Serverless UDFs

How It Works

TileDB allows you to run Python lambda-like user-defined functions (UDFs) applied on array slices on TileDB Cloud. More specifically, you write the code on your laptop using the TileDB Cloud client (see Installation), your function gets shipped and gets executed on stateless TileDB Cloud workers, and you get charged only for the time it took to run the function and the amount of data that got returned to your laptop (see Pricing for more details). You do not need to worry about launching or managing any computational resources. You can also run UDFs on any array you have access to.

TileDB Cloud runs your UDF in a separate container than the one that performs the slicing from S3 using AWS keys, and the two containers communicate only via REST. Therefore, there is no way for the UDF to compromise security in TileDB Cloud.

Running UDFs is particularly useful if you want to perform reductions (such as a sum or an average), since the amount of data returned is very small regardless of how much data you process on TileDB Cloud.

TileDB Cloud currently supports only Python UDFs, but support for more languages will be added soon.

Each TileDB Cloud worker uses up to 2GB RAM for your function. Therefore, you must consider appropriately slicing your arrays such that each slice fits in 2GB of memory (see also Parallel Computing). In the future, TileDB Cloud will offer flexibility in choosing the types of resources to run the UDF on.

Usage

Below we show how to use Python UDFs on TileDB Cloud, with an example that computes the median on the values of attribute a of slice of a 2D dense array. You just need to write your function (median in this example) that takes as input an ordered numpy dictionary, i.e., in the form {"a" : <numpy-array>, "b" : <numpy-array>}, where the keys are attributes or dimensions of the array you are querying.

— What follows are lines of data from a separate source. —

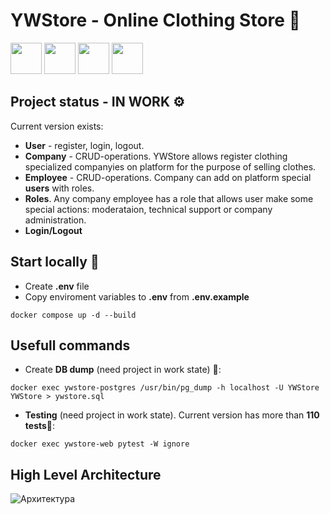 # YWStore - Online Clothing Store 👕

<img src="https://github.com/youngwishes/fastapi-kafka/assets/92817776/19c422d7-806d-4fe4-9773-bd789c2f4e78" width="50" height="50"/>
<img src="https://github.com/youngwishes/fastapi-kafka/assets/92817776/e27bcc09-b947-4b27-88b4-94c6922eecfb" width="50" height="50"/>
<img src="https://github.com/youngwishes/fastapi-kafka/assets/92817776/a9d9c54f-124d-425e-8691-ef11bf131d46" width="50" height="50"/>
<img src="https://github.com/youngwishes/fastapi-kafka/assets/92817776/a824c8aa-89cb-4d22-9706-c2a5affb98a0" width="50" height="50"/>

## Project status - IN WORK ⚙️
Current version exists:

- **User** - register, login, logout.
- **Company** - CRUD-operations. YWStore allows register clothing specialized companyies on platform for the purpose of selling clothes.
- **Employee** - CRUD-operations. Company can add on platform special **users** with roles.
- **Roles**. Any company employee has a role that allows user make some special actions: moderataion, technical support or company administration.  
- **Login/Logout**

## Start locally 🚀

- Create **.env** file
- Copy enviroment variables to **.env** from **.env.example**

```
docker compose up -d --build
```

## Usefull commands
- Create **DB dump** (need project in work state) 💾:
```
docker exec ywstore-postgres /usr/bin/pg_dump -h localhost -U YWStore YWStore > ywstore.sql
```

- **Testing** (need project in work state). Current version has more than **110 tests**🌱:
```
docker exec ywstore-web pytest -W ignore
```
## High Level Architecture 
![Архитектура](https://i.ibb.co/QN355zP/Screenshot-from-2024-01-01-23-16-54.png)
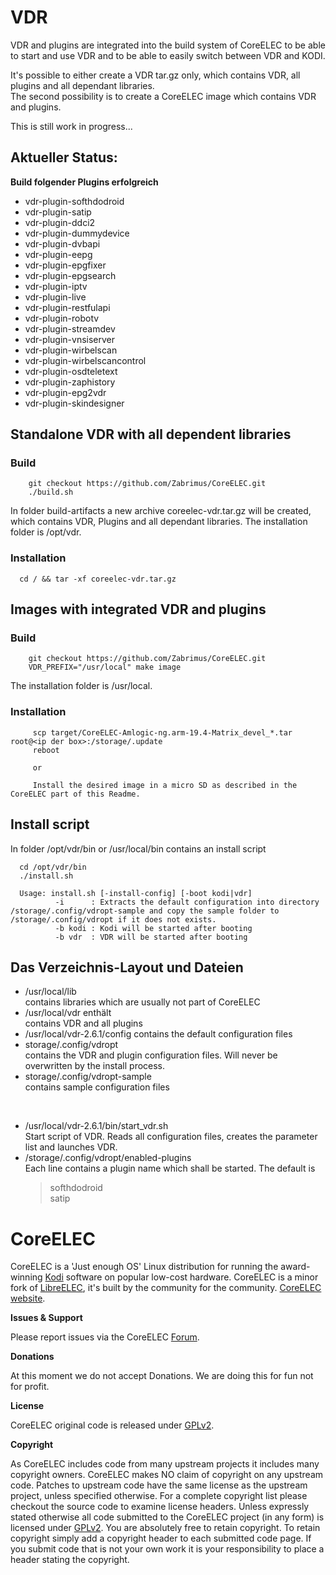 # VDR
VDR and plugins are integrated into the build system of CoreELEC to be able to start and use VDR and to be able to easily switch between VDR and KODI.

It's possible to either create a VDR tar.gz only, which contains VDR, all plugins and all dependant libraries.<br>
The second possibility is to create a CoreELEC image which contains VDR and plugins.


This is still work in progress...

## Aktueller Status:

**Build folgender Plugins erfolgreich**
- vdr-plugin-softhdodroid
- vdr-plugin-satip
- vdr-plugin-ddci2
- vdr-plugin-dummydevice
- vdr-plugin-dvbapi
- vdr-plugin-eepg
- vdr-plugin-epgfixer
- vdr-plugin-epgsearch
- vdr-plugin-iptv
- vdr-plugin-live
- vdr-plugin-restfulapi
- vdr-plugin-robotv
- vdr-plugin-streamdev
- vdr-plugin-vnsiserver
- vdr-plugin-wirbelscan
- vdr-plugin-wirbelscancontrol
- vdr-plugin-osdteletext
- vdr-plugin-zaphistory
- vdr-plugin-epg2vdr
- vdr-plugin-skindesigner

## Standalone VDR with all dependent libraries
### Build
```
    git checkout https://github.com/Zabrimus/CoreELEC.git
    ./build.sh
```
In folder build-artifacts a new archive coreelec-vdr.tar.gz will be created, which contains VDR, Plugins 
and all dependant libraries. The installation folder is /opt/vdr. 

### Installation
```
  cd / && tar -xf coreelec-vdr.tar.gz
```

## Images with integrated VDR and plugins
### Build
```
    git checkout https://github.com/Zabrimus/CoreELEC.git
    VDR_PREFIX="/usr/local" make image
```
The installation folder is /usr/local.

### Installation
```
     scp target/CoreELEC-Amlogic-ng.arm-19.4-Matrix_devel_*.tar root@<ip der box>:/storage/.update
     reboot
     
     or
     
     Install the desired image in a micro SD as described in the CoreELEC part of this Readme. 
```

## Install script
In folder /opt/vdr/bin or /usr/local/bin contains an install script
```
  cd /opt/vdr/bin
  ./install.sh
  
  Usage: install.sh [-install-config] [-boot kodi|vdr]
          -i      : Extracts the default configuration into directory /storage/.config/vdropt-sample and copy the sample folder to /storage/.config/vdropt if it does not exists.
          -b kodi : Kodi will be started after booting
          -b vdr  : VDR will be started after booting
```

## Das Verzeichnis-Layout und Dateien

- /usr/local/lib<br>
  contains libraries which are usually not part of CoreELEC
- /usr/local/vdr enthält<br>
  contains VDR and all plugins
- /usr/local/vdr-2.6.1/config
  contains the default configuration files  
- storage/.config/vdropt<br>
  contains the VDR and plugin configuration files. Will never be overwritten by the install process. 
- storage/.config/vdropt-sample<br>
  contains sample configuration files

<br>

- /usr/local/vdr-2.6.1/bin/start_vdr.sh<br>
  Start script of VDR. Reads all configuration files, creates the parameter list and launches VDR.
- /storage/.config/vdropt/enabled-plugins<br>
  Each line contains a plugin name which shall be started.
  The default is <br>
  > softhdodroid<br>
  > satip


# CoreELEC

CoreELEC is a 'Just enough OS' Linux distribution for running the award-winning [Kodi](https://kodi.tv) software on popular low-cost hardware. CoreELEC is a minor fork of [LibreELEC](https://libreelec.tv), it's built by the community for the community. [CoreELEC website](http://coreelec.org).

**Issues & Support**

Please report issues via the CoreELEC [Forum](https://discourse.coreelec.org).

**Donations**

At this moment we do not accept Donations. We are doing this for fun not for profit.

**License**

CoreELEC original code is released under [GPLv2](https://www.gnu.org/licenses/gpl-2.0.html).

**Copyright**

As CoreELEC includes code from many upstream projects it includes many copyright owners. CoreELEC makes NO claim of copyright on any upstream code. Patches to upstream code have the same license as the upstream project, unless specified otherwise. For a complete copyright list please checkout the source code to examine license headers. Unless expressly stated otherwise all code submitted to the CoreELEC project (in any form) is licensed under [GPLv2](https://www.gnu.org/licenses/gpl-2.0.html). You are absolutely free to retain copyright. To retain copyright simply add a copyright header to each submitted code page. If you submit code that is not your own work it is your responsibility to place a header stating the copyright.
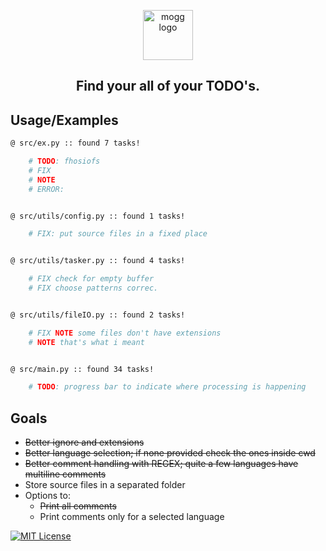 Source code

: <p align="center"><img width="80" alt="mogg logo" src="https://raw.githubusercontent.com/deludankbz/mogg/refs/heads/main/extra/mogg-logo.png"></p>

<h2 align="center"> Find your all of your TODO's. </h2>

## Usage/Examples

```bash
@ src/ex.py :: found 7 tasks!

	# TODO: fhosiofs
	# FIX
	# NOTE
	# ERROR:


@ src/utils/config.py :: found 1 tasks!

	# FIX: put source files in a fixed place


@ src/utils/tasker.py :: found 4 tasks!

	# FIX check for empty buffer
	# FIX choose patterns correc.


@ src/utils/fileIO.py :: found 2 tasks!

	# FIX NOTE some files don't have extensions
	# NOTE that's what i meant


@ src/main.py :: found 34 tasks!

	# TODO: progress bar to indicate where processing is happening
```

## Goals
- <del>Better ignore and extensions</del>
- <del>Better language selection; if none provided check the ones inside cwd</del>
- <del>Better comment handling with REGEX; quite a few languages have multiline comments</del>
- Store source files in a separated folder
- Options to: 
    - <del>Print all comments</del>
    - Print comments only for a selected language

[![MIT License](https://img.shields.io/badge/License-MIT-green.svg)](https://choosealicense.com/licenses/mit/)

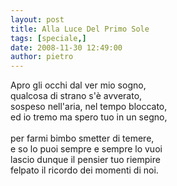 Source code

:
 ```yaml
---
layout: post
title: Alla Luce Del Primo Sole
tags: [speciale,]
date: 2008-11-30 12:49:00
author: pietro
---
```

Apro gli occhi dal ver mio sogno,<br/>qualcosa di strano s'è avverato,<br/>sospeso nell'aria, nel tempo bloccato,<br/>ed io tremo ma spero tuo in un segno,<br/><br/>per farmi bimbo smetter di temere,<br/>e so lo puoi sempre e sempre lo vuoi<br/>lascio dunque il pensier tuo riempire<br/>felpato il ricordo dei momenti di noi.
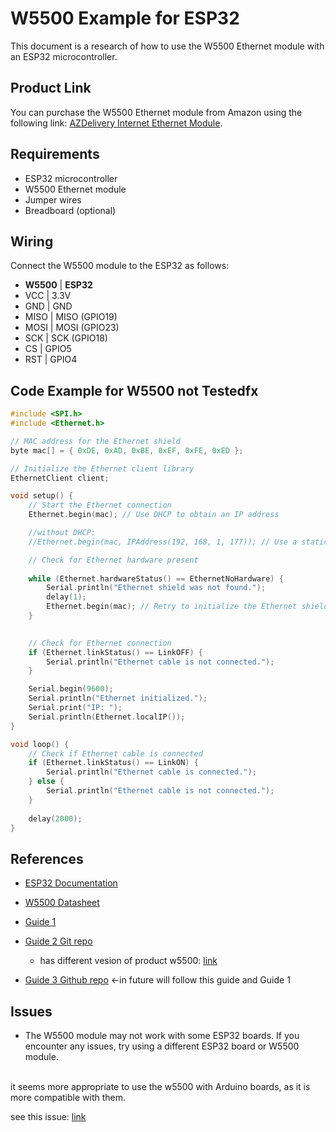 # W5500 Example for ESP32

This document is a research of how to use the W5500 Ethernet module with an ESP32 microcontroller.

## Product Link
You can purchase the W5500 Ethernet module from Amazon using the following link: [AZDelivery Internet Ethernet Module](https://www.amazon.it/AZDelivery-Internet-Ethernet-Microcontrollore-Arduino/dp/B07CYVRMPL/ref=sr_1_1_sspa?__mk_it_IT=%C3%85M%C3%85%C5%BD%C3%95%C3%91&crid=2Z777ZTMA9WNM&dib=eyJ2IjoiMSJ9.t0emCGrjs3b0FK9PMOyi_ouXIrakJ3c-wuHPS5U-MGNF_8SGKqs5AETm0zsqGgmDjb0IdLinvMW9KG8LrJFumU4vS1pD8M8Zfr7FaOFhOyJXBOcBGrQ_2C8_DnQMi9BdMDaNFotrn2cfXk_gUNV4abShkFSix9p62f-Yr4UOZpOFmWoZ96_9Y2Y01yNT9zHaEL_vLy9vXm0rdJzbf7eifqzxLLYFtT-MTzlJ88v7wz4ZcTqYTp-ZnJaExr4fAHBXu-7KIIZUlelRo-MSgVCFd_Xjqq3fchlptvnb-sraMAI.iJ8dAC3i4mNmT05ZPq1r5xENAgEikI6zPMAhKVmLIi4&dib_tag=se&keywords=W5500&qid=1730288356&sprefix=w5500%2Caps%2C171&sr=8-1-spons&sp_csd=d2lkZ2V0TmFtZT1zcF9hdGY&th=1).

## Requirements
- ESP32 microcontroller
- W5500 Ethernet module
- Jumper wires
- Breadboard (optional)

## Wiring
Connect the W5500 module to the ESP32 as follows:
- **W5500** | **ESP32**
- VCC      | 3.3V
- GND      | GND
- MISO     | MISO (GPIO19)
- MOSI     | MOSI (GPIO23)
- SCK      | SCK (GPIO18)
- CS       | GPIO5
- RST      | GPIO4

## Code Example for W5500 not Testedfx
```cpp
#include <SPI.h>
#include <Ethernet.h>

// MAC address for the Ethernet shield
byte mac[] = { 0xDE, 0xAD, 0xBE, 0xEF, 0xFE, 0xED };

// Initialize the Ethernet client library
EthernetClient client;

void setup() {
    // Start the Ethernet connection
    Ethernet.begin(mac); // Use DHCP to obtain an IP address

    //without DHCP:
    //Ethernet.begin(mac, IPAddress(192, 168, 1, 177)); // Use a static IP address

    // Check for Ethernet hardware present
    
    while (Ethernet.hardwareStatus() == EthernetNoHardware) {
        Serial.println("Ethernet shield was not found.");
        delay(1); 
        Ethernet.begin(mac); // Retry to initialize the Ethernet shield
    }
    

    // Check for Ethernet connection
    if (Ethernet.linkStatus() == LinkOFF) {
        Serial.println("Ethernet cable is not connected.");
    }

    Serial.begin(9600);
    Serial.println("Ethernet initialized.");
    Serial.print("IP: ");
    Serial.println(Ethernet.localIP());
}

void loop() {
    // Check if Ethernet cable is connected
    if (Ethernet.linkStatus() == LinkON) {
        Serial.println("Ethernet cable is connected.");
    } else {
        Serial.println("Ethernet cable is not connected.");
    }
    
    delay(2000);
}
```

## References
- [ESP32 Documentation](https://esp32.com/viewtopic.php?t=26828)
- [W5500 Datasheet](https://docs.wiznet.io/img/products/w5500/W5500_ds_v110e.pdf)

- [Guide 1 ](https://mischianti.org/esp32-ethernet-w5500-with-plain-http-and-ssl-https/)

- [Guide 2 Git repo](https://github.com/BOlaerts/ESPHome-W5500-Ethernet-on-ESP32-boards/blob/main/README.md)

    - has different vesion of product w5500: [link](https://www.amazon.it/USR-ES1-W5500-Chip-Ethernet-Converter/dp/B07RGLN436/ref=sr_1_6?__mk_it_IT=%C3%85M%C3%85%C5%BD%C3%95%C3%91&crid=2Z777ZTMA9WNM&dib=eyJ2IjoiMSJ9.t0emCGrjs3b0FK9PMOyi_ouXIrakJ3c-wuHPS5U-MGNF_8SGKqs5AETm0zsqGgmDjb0IdLinvMW9KG8LrJFumU4vS1pD8M8Zfr7FaOFhOyJXBOcBGrQ_2C8_DnQMi9BdMDaNFotrn2cfXk_gUNV4abShkFSix9p62f-Yr4UOZpOFmWoZ96_9Y2Y01yNT9zHaEL_vLy9vXm0rdJzbf7eifqzxLLYFtT-MTzlJ88v7wz4ZcTqYTp-ZnJaExr4fAHBXu-7KIIZUlelRo-MSgVCFd_Xjqq3fchlptvnb-sraMAI.iJ8dAC3i4mNmT05ZPq1r5xENAgEikI6zPMAhKVmLIi4&dib_tag=se&keywords=W5500&qid=1730289561&sprefix=w5500%2Caps%2C171&sr=8-6)


- [Guide 3 Github repo](https://github.com/iafilius/ESP32_W5500_Ethernet_NTP_deepsleep_demo/tree/master)  <-in future will follow this guide and Guide 1

## Issues
- The W5500 module may not work with some ESP32 boards. If you encounter any issues, try using a different ESP32 board or W5500 module.
<br>
it seems more appropriate to use the w5500 with Arduino boards, as it is more compatible with them.

see this issue: [link](https://forum.arduino.cc/t/esp32-w5500-not-working/985120/2)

The reason is that this function will be applied on an array slice; recall that the Python API of TileDB returns an ordered dictionary of numpy arrays on each attribute and dimension upon a read. Then you just use the apply function of the TileDB Cloud client, which takes as input your function, a slice, and optionally a list of attributes (default is all attributes). Note that only the selected attributes must appear in the ordered dictionary that you provide as input to your function.

Python
import tiledb, tiledb.cloud, numpy
def median(numpy_ordered_dictionary):
return numpy.median(numpy_ordered_dictionary["a"])
tiledb.cloud.login(username="my_username", password="my_password")
# or tiledb.cloud.login(token="my_token")
with tiledb.DenseArray("tiledb://TileDB-Inc/quickstart_dense", ctx=tiledb.cloud.Ctx()) as A:
res = A.apply(median, [(1,4), (1,4)], attrs = ["a"])
print(res)